Note that this function does not currently support resetting IPUs that are running in parallel Python threads.
- class tensorflow.python.ipu.config.IPUConfig
- allow_recompute: bool = False
Whether or not to recompute instructions during training. If this is enabled then we will attempt to pattern match instructions/pipeline stages in the forward pass and recompute them in the backward pass to avoid having to preserve activations which increase the maximum memory liveness. Enabling this option can reduce memory usage at the expense of extra computation. Stateful operations cannot be recomputed.
- selection_order: SelectionOrder = SelectionOrder.AUTO
The order in which IPUs are selected and mapped to physical IPU devices when using multi-IPU devices. Must be one of
SelectionOrder
.
- serialization_output_folder: str = ""
Specifies the directory in which serialized Poplar executables will be saved. The value must be a valid path. The default (“”) disables executable serialization.
- compilation_poplar_options: dict = {}
Set the Poplar compilation options for the session. Must be a dictionary of valid Poplar compilation flags. See the
Engine
class in the Poplar API reference for the full list of options.
- gcl_poplar_options: dict = {}
Set the IPU options for the Graphcore Communication Library. Must be a dictionary of valid GCL options. See the
allReduce
function in the GCL API reference for the full list of options. The options will be applied to all applicable GCL collective operations in the graph during compilation.
- auto_select_ipus: Union[int, List[int], Tuple[int, ...]] = []

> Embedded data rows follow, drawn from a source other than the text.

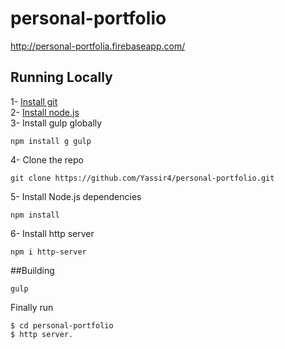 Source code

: # personal-portfolio
http://personal-portfolia.firebaseapp.com/

## Running Locally

1- [Install git](https://www.git-scm.com/downloads)  
2- [Install node.js](https://nodejs.org/en/)  
3- Install gulp globally  
```
npm install g gulp
```
4- Clone the repo
```
git clone https://github.com/Yassir4/personal-portfolio.git
```
5- Install Node.js dependencies
```
npm install
```
6- Install http server 
```
npm i http-server
```

##Building
```
gulp
```
Finally run 
```
$ cd personal-portfolio
$ http server.
```




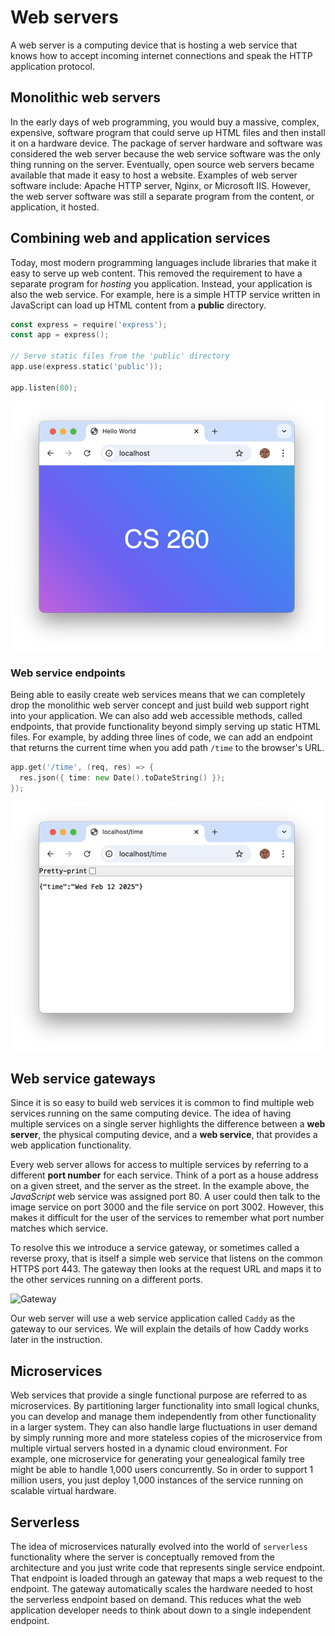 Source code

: # Web servers

A web server is a computing device that is hosting a web service that knows how to accept incoming internet connections and speak the HTTP application protocol.

## Monolithic web servers

In the early days of web programming, you would buy a massive, complex, expensive, software program that could serve up HTML files and then install it on a hardware device. The package of server hardware and software was considered the web server because the web service software was the only thing running on the server. Eventually, open source web servers became available that made it easy to host a website. Examples of web server software include: Apache HTTP server, Nginx, or Microsoft IIS. However, the web server software was still a separate program from the content, or application, it hosted.

## Combining web and application services

Today, most modern programming languages include libraries that make it easy to serve up web content. This removed the requirement to have a separate program for _hosting_ you application. Instead, your application is also the web service. For example, here is a simple HTTP service written in JavaScript can load up HTML content from a **public** directory.

```go
const express = require('express');
const app = express();

// Serve static files from the 'public' directory
app.use(express.static('public'));

app.listen(80);
```

![Simple server HTML](simpleServerHtml.png)

### Web service endpoints

Being able to easily create web services means that we can completely drop the monolithic web server concept and just build web support right into your application. We can also add web accessible methods, called endpoints, that provide functionality beyond simply serving up static HTML files. For example, by adding three lines of code, we can add an endpoint that returns the current time when you add path `/time` to the browser's URL.

```go
app.get('/time', (req, res) => {
  res.json({ time: new Date().toDateString() });
});
```

![Simple server endpoint](simpleServerEndpoint.png)

## Web service gateways

Since it is so easy to build web services it is common to find multiple web services running on the same computing device. The idea of having multiple services on a single server highlights the difference between a **web server**, the physical computing device, and a **web service**, that provides a web application functionality.

Every web server allows for access to multiple services by referring to a different **port number** for each service. Think of a port as a house address on a given street, and the server as the street. In the example above, the _JavaScript_ web service was assigned port 80. A user could then talk to the image service on port 3000 and the file service on port 3002. However, this makes it difficult for the user of the services to remember what port number matches which service.

To resolve this we introduce a service gateway, or sometimes called a reverse proxy, that is itself a simple web service that listens on the common HTTPS port 443. The gateway then looks at the request URL and maps it to the other services running on a different ports.

![Gateway](webServersGateway.jpg)

Our web server will use a web service application called `Caddy` as the gateway to our services. We will explain the details of how Caddy works later in the instruction.

## Microservices

Web services that provide a single functional purpose are referred to as microservices. By partitioning larger functionality into small logical chunks, you can develop and manage them independently from other functionality in a larger system. They can also handle large fluctuations in user demand by simply running more and more stateless copies of the microservice from multiple virtual servers hosted in a dynamic cloud environment. For example, one microservice for generating your genealogical family tree might be able to handle 1,000 users concurrently. So in order to support 1 million users, you just deploy 1,000 instances of the service running on scalable virtual hardware.

## Serverless

The idea of microservices naturally evolved into the world of `serverless` functionality where the server is conceptually removed from the architecture and you just write code that represents single service endpoint. That endpoint is loaded through an gateway that maps a web request to the endpoint. The gateway automatically scales the hardware needed to host the serverless endpoint based on demand. This reduces what the web application developer needs to think about down to a single independent endpoint.
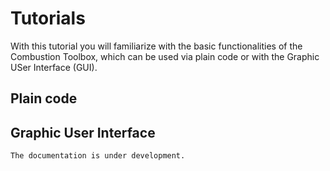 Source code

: # Tutorials

With this tutorial you will familiarize with the basic functionalities of the Combustion Toolbox, which can be used via plain code or with the Graphic USer Interface (GUI).

## Plain code


## Graphic User Interface

```{note}
The documentation is under development.
``` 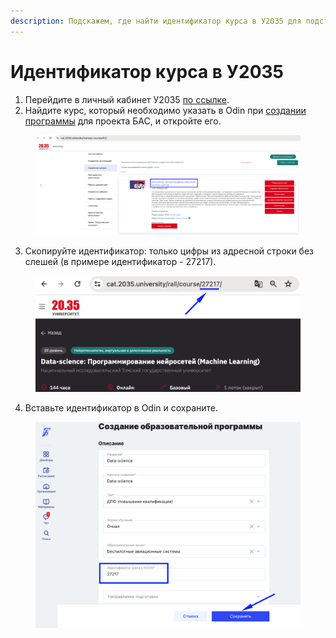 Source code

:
 ```yaml
---
description: Подскажем, где найти идентификатор курса в У2035 для подстановки в Odin
---
```


# Идентификатор курса в У2035

1. Перейдите в личный кабинет У2035 [по ссылке](https://leader-id.ru/simple/login?client_id=unti2035-sso\&redirect_uri=https%3A%2F%2Fsso.2035.university%2Fcomplete%2Fleader_id%2F\&state=ICOPfEBIFC7SCLkNhtKzgTuGiIF4VzoL\&response_type=code\&simple_full=true\&isLeaderPartnerApp=true).&#x20;
2. Найдите курс, который необходимо указать в Odin при [создании программы](../napolnenie-programmy/sozdanie-programmy.md) для проекта БАС, и откройте его.

<figure><img src="../.gitbook/assets/image (29).png" alt=""><figcaption></figcaption></figure>

3. Скопируйте идентификатор: только цифры из адресной строки без слешей (в примере идентификатор - 27217).

<figure><img src="../.gitbook/assets/image (30).png" alt=""><figcaption></figcaption></figure>

4. Вставьте идентификатор в Odin и сохраните.

<figure><img src="../.gitbook/assets/image (47).png" alt=""><figcaption></figcaption></figure>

Configure the IPUs to be used by the session. The configuration describes a system consisting of multiple TensorFlow devices, each with control of one of more IPUs. The devices will be labelled
/device:IPU:0
,/device:IPU:1
and so on.Each device can control a specific number of IPUs, given by the
num_ipus
parameter. The system will automatically select IPU configurations from the available IPUs, where they match the desired number of IPUs.Examples:
config = IPUConfig() # Create a single TensorFlow device, with one IPU config.auto_select_ipus = 1 # Create two TensorFlow devices, with two IPUs per device. config.auto_select_ipus = [2, 2] # Create two TensorFlow devices, with one IPU in the first device and two # IPUs in the second device. config.auto_select_ipus = [1, 2]
- select_ipus: Union[int, List[int], Tuple[int, ...]] = []
Configure the IPUs to be used by the session.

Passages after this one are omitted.